Instillation abortion

Background
- Abortion type: Surgical
- First use: 1934
- Last use: Usage has declined in U.S. since the 1970s.
- Gestation: 16-24 weeks

Usage
- United States: 0.9% (2003)

= Instillation abortion =

Late term abortion method

Instillation abortion is a rarely used method of late-term abortion, performed by injecting a solution into the uterus.

==Procedure==
Instillation abortion is performed by injecting a chemical solution consisting of either saline, urea, or prostaglandin through the abdomen and into the amniotic sac. The cervix is dilated prior to the injection, and the chemical solution induces uterine contractions which expel the fetus. Sometimes a dilation and curettage procedure is necessary to remove any remaining fetal or placenta tissue.
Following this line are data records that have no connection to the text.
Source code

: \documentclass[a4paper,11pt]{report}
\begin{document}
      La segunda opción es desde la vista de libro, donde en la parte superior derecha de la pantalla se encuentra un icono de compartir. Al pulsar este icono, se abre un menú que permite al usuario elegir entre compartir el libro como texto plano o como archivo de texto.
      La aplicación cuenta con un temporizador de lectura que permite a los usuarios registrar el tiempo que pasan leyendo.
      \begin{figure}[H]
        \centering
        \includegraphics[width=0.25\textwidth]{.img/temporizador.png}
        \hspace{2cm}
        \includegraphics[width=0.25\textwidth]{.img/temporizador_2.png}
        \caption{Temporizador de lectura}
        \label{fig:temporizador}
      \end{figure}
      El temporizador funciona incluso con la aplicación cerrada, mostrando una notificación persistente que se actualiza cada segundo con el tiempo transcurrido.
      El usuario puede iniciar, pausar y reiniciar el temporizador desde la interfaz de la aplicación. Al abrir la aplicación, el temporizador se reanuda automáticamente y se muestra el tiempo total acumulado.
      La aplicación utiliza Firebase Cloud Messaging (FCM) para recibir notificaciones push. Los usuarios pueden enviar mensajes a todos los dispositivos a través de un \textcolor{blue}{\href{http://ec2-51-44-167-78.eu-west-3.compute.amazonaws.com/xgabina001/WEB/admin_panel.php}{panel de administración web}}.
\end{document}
Instillation methods can require hospitalization for 12 to 48 hours. In one study, when laminaria were used to dilate the cervix overnight, the time between injection and completion was reduced from 29 to 14 hours.

==Usage==
The method of instillation abortion was first developed in 1934 by Eugen Aburel. It is most frequently used between the 16th and 24th week of pregnancy, but its rate of use has declined dramatically in recent years. In 1968, abortion by the instillation of saline solution accounted for 28% of those procedures performed legally in San Francisco, California. Intrauterine instillation (of all kinds) declined from 10.4% of all legal abortions in the U.S. in 1972 to 1.7% in 1985, falling to 0.8% of the total incidence of induced abortion in the United States during 2002, and 0.1% in 2007.

In a 1998 Guttmacher Institute survey, sent to hospitals in Ontario, Canada, 9% of those hospitals in the province which offered abortion services used saline instillations, 4% used urea, and 25% used prostaglandin. A 1998 study of facilities in Nigeria which provide abortion found that only 5% of the total number in the country use saline.

==Complications==
Once in common practice, abortion by intrauterine instillation has fallen out of favor, due to its association with serious adverse effects and its replacement by procedures which require less time and cause less physical discomfort.
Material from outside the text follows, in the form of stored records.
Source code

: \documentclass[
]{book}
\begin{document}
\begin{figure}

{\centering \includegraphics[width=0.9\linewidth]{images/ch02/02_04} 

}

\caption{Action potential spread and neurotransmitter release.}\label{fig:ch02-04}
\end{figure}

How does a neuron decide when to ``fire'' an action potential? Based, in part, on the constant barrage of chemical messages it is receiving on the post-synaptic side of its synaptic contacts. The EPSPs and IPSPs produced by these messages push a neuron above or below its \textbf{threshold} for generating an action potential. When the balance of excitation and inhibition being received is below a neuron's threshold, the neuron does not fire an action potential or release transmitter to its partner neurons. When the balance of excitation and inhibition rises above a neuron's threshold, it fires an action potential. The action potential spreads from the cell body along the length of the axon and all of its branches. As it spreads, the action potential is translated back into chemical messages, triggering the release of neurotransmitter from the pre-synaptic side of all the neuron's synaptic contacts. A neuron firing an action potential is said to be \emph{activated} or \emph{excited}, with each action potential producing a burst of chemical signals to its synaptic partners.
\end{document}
Saline is in general safer and more effective than the other intrauterine solutions because it is likely to work in one dose. Prostaglandin is fast-acting, but often requires a second injection, and carries more side effects, such as nausea, vomiting, and diarrhea.
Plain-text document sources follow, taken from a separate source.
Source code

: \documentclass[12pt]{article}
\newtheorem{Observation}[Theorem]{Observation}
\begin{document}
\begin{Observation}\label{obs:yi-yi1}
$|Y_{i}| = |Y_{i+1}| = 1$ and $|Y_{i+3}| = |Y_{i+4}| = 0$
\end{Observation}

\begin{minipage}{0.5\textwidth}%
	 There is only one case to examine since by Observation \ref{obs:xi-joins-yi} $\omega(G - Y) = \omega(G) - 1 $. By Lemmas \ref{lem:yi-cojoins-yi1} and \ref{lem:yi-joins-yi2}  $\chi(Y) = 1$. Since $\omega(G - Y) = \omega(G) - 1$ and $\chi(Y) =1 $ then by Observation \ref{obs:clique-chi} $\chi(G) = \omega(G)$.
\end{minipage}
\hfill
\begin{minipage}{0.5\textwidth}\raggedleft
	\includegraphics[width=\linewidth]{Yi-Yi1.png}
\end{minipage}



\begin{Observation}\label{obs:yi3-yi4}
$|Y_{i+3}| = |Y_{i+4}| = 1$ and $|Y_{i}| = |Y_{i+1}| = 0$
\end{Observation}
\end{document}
Instillation of either saline or prostaglandin is associated with a higher risk of immediate complications than surgical D&C. Dilation and evacuation is also reported to be safer than instillation methods. One study found that the risk of complications associated with the injection of a combination of urea and prostaglandin into the amniotic fluid was 1.9 times that of D&E.

The rate of mortality reported in the United States between 1972 and 1981 was 9.6 per 100,000 for instillation methods. This is in comparison to rates of 4.9 per 100,000 for D&E and 60 per 100,000 for abortion by hysterotomy and hysterectomy.

There have been at least two documented cases of unsuccessful instillation abortions that resulted in live births.